Ensuite, connectez l’unité de l’appareil d’analyse de la mobilité cellulaire à l’ordinateur pour l’acquisition d’images, puis allumez les deux appareils. Ensuite, ouvrez le logiciel de l’appareil d’analyse de la mobilité cellulaire. Dans le panneau de configuration de l’image de l’appareil photo, utilisez les lignes horizontales et verticales pour ajuster la position du support en temps réel et centrez l’appareil dans le panneau d’image de l’appareil photo.

Sélectionnez ensuite le canal un pour déplacer la caméra vers le canal sélectionné, puis utilisez Déplacer vers la gauche ou Déplacer vers la droite pour ajuster la coordonnée X de la caméra afin de centrer le champ de vue horizontalement. Pour ajuster verticalement l’image au centre de l’écran, tournez le bouton de position situé sur le panneau avant de l’appareil d’analyse de mobilité cellulaire. Sur le panneau de commande de l’appareil de chauffage, réglez la température du support sur 37 degrés Celsius et la température de la plaque sur 39 degrés Celsius.

Pour contrôler la température à l’aide du capteur thermique connecté au support, cliquez sur Chauffer pour démarrer le chauffage, puis sur Support. Sur le panneau de prise de vue, entrez 15 secondes pour l’intervalle et 30 minutes pour le temps afin de définir les intervalles et la durée du test de chimiotaxie, respectivement. Pour des raisons de sécurité, sélectionnez l’arrêt du chauffage à la fin de la boîte de tir.

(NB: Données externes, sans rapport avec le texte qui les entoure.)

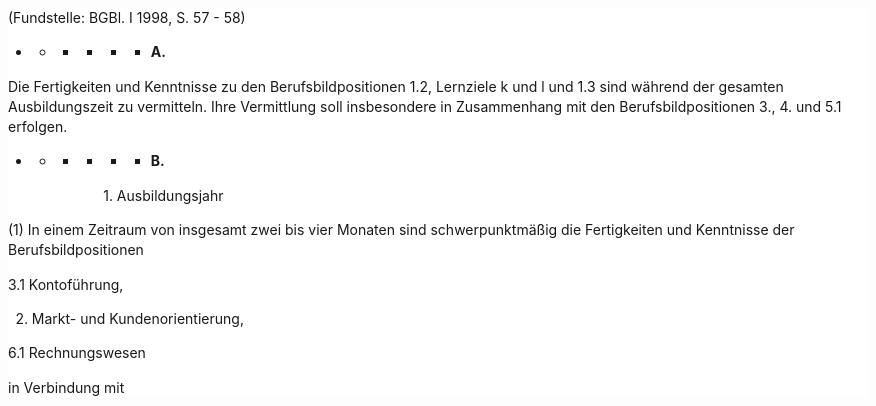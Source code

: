 (Fundstelle: BGBl. I 1998, S. 57 - 58)

*
    *
        *
            *
                *
                    *   **A.**


















Die Fertigkeiten und Kenntnisse zu den Berufsbildpositionen 1.2,
Lernziele k und l und 1.3 sind während der gesamten Ausbildungszeit zu
vermitteln. Ihre Vermittlung soll insbesondere in Zusammenhang mit den
Berufsbildpositionen 3., 4. und 5.1 erfolgen.

*
    *
        *
            *
                *
                    *   **B.**







                1\. Ausbildungsjahr












(1) In einem Zeitraum von insgesamt zwei bis vier Monaten sind
schwerpunktmäßig die Fertigkeiten und Kenntnisse der
Berufsbildpositionen

3.1 Kontoführung,


2.  Markt- und Kundenorientierung,


6.1 Rechnungswesen



in Verbindung mit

Ensuite, enregistrez le fichier, entrez les détails de l’expérience dans le panneau mémo et confirmez que l’appareil a été centré dans tous les canaux. Retirez maintenant tout le tampon du support et huit microlitres de tampon du troisième puits à partir du haut du premier canal. À l’aide d’une seringue, injectez deux microlitres de cellules dans le second puits du même canal, tout en surveillant l’écran en temps réel pour contrôler le nombre de cellules et le débit lors de l’injection.

Lorsque les cellules sont alignées, rajoutez immédiatement les huit microlitres de tampon dans le puits et répétez l’injection de cellules dans les canaux deux à six, comme nous venons de le démontrer. Une fois que toutes les cellules ont été ajoutées, ajoutez deux millilitres de tampon dans le support et ajoutez un microlitre de chimioattractif dans le troisième puits à partir du haut dans les canaux appropriés. Enfin, lancez l’acquisition de l’image.

Dans cette expérience représentative, les cellules HL60 commencent la chimiotaxage en ligne droite immédiatement après l’injection du chimioattractant, et se poursuivent pendant les 60 minutes du test, conformément aux résultats de la simulation de stabilité du gradient. Le traçage de la trajectoire et de la morphologie des cellules permet la mesure quantitative et la comparaison ultérieure des comportements de chimiotaxie, à l’aide d’un indice de chimiotaxie qui comprend la longueur totale du trajet, la directionnalité, la vitesse et la rondeur des cellules. L’application d’un colorant fluorescent, en conjonction avec le chimioattractant, permet d’établir une relation linéaire entre la concentration de chimioattractant et l’intensité du colorant fluorescent contrôlé.

De plus, en réponse à une stimulation chimioattractante appliquée uniformément, les cellules HL60 médient une translocation membranaire robuste de la protéine kinase GFP tact D1.In un gradient chimioattractant, les cellules HL60 recrutent activement la kinase à l’arrière du bord d’attaque. Une fois maîtrisé, ce processus peut être complété en 30 minutes s’il est effectué correctement. Lors de cette procédure, il est important de suivre strictement les instructions du fabricant sur l’assemblage du support et de surveiller l’injection de la cellule.

Après son développement, cette technique a ouvert la voie aux chercheurs dans le domaine de la chimiotaxie pour explorer la possibilité de plusieurs tests de chimiotaxie, tels qu’un monogénisme dictyostilium, ou d’autres types de systèmes cellulaires mammalliens. Après avoir regardé cette vidéo, vous devriez avoir une bonne compréhension de la façon d’assembler l’unité, d’effectuer des tests de chimiotaxie simultanés ou de visualiser simultanément plusieurs événements de signalisation dans les cellules de chimiotaxation.